Ze groeide op in een ruraal deel van Georgia maar verliet het weinig stabiele ouderlijk huis al op 15-jarige leeftijd om haar geluk uiteindelijk in Los Angeles te zoeken. We zijn inmiddels ruim tien jaar verder en Willow Avalon lijkt haar geluk te hebben gevonden in de muziek. Na het uitstekende minialbum Stranger, dat begin vorig jaar verscheen, is er nu het debuutalbum Southern Belle Raisin’ Hell, dat wat mij betreft het eerste memorabele countrypop album is dat in 2025 is verschenen. 

Hoewel ik het genre de afgelopen jaren steeds meer ben gaan waarderen, kan ik zeker niet uit de voeten met alle soorten countrypop. De verhouding tussen country en pop moet in balans zijn, wat in mijn geval betekent dat er meer country dan pop is te horen op het album.
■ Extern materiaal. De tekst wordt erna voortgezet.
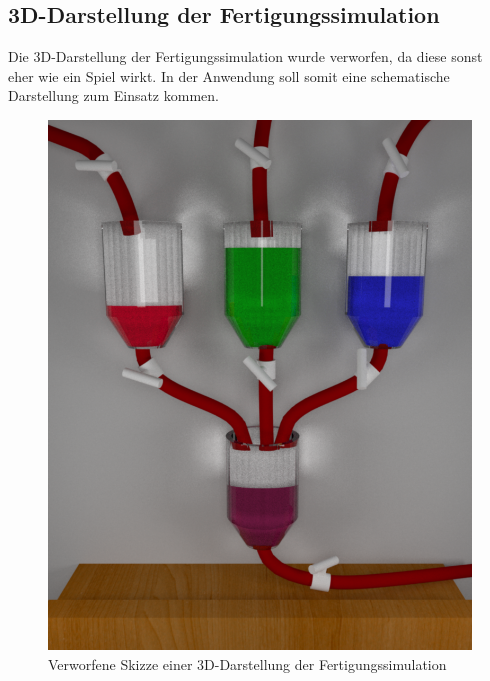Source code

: \documentclass[parskip=full]{scrartcl}
\begin{document}
\subsection{3D-Darstellung der Fertigungssimulation}
Die 3D-Darstellung der \gls{Fertigungssimulation} wurde verworfen, da diese sonst eher wie ein Spiel wirkt.
In der Anwendung soll somit eine schematische Darstellung zum Einsatz kommen.
\begin{figure}[h!]
  \centering
  \includegraphics[scale=0.3]{./media/ui-sketch-server-3d.png}
  \caption{Verworfene Skizze einer 3D-Darstellung der Fertigungssimulation}
\end{figure}

\pagebreak
\printglossaries

{}
\listoffigures
\end{document}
Dat zit in het geval van Willow Avalon wel goed, want de muziek van de jonge Amerikaanse muzikante heeft zich stevig laten beïnvloeden door de countrymuziek die in de jaren 60 en 70 werd gemaakt door zangeressen als Dolly Parton, Tammy Wynette, Loretta Lynn en Lynn Anderson. 

Zeker de stem van Willow Avalon herinnert aan de grote countryzangeressen uit de jaren 60 en 70, maar ook in muzikaal opzicht lijkt ze meer te hebben met de countrymuziek uit het verleden dan met de met pop geïnjecteerde country uit het heden. Southern Belle Raisin’ Hell zit daarom dichter tegen Sierra Ferrell aan dan tegen Kacey Musgraves, maar toch vind ik het label countrypop wel passen bij de muziek van Willow Avalon. De songs van de Amerikaanse muzikante hebben immers iets lichtvoetigs en achter alle invloeden uit de country van weleer zit wel degelijk een randje eigentijdse pop. 

Zeker bij eerste beluistering vond ik de zang van Willow Avalon op het randje van country en kitsch, zeker wanneer ze wat bibbert met haar stem, maar inmiddels ben ik zeer gecharmeerd van haar stem. Southern Belle Raisin’ Hell is een album dat echt steeds beter wordt en dat is zowel de verdienste van de zang en de muziek als van de songs op het album. 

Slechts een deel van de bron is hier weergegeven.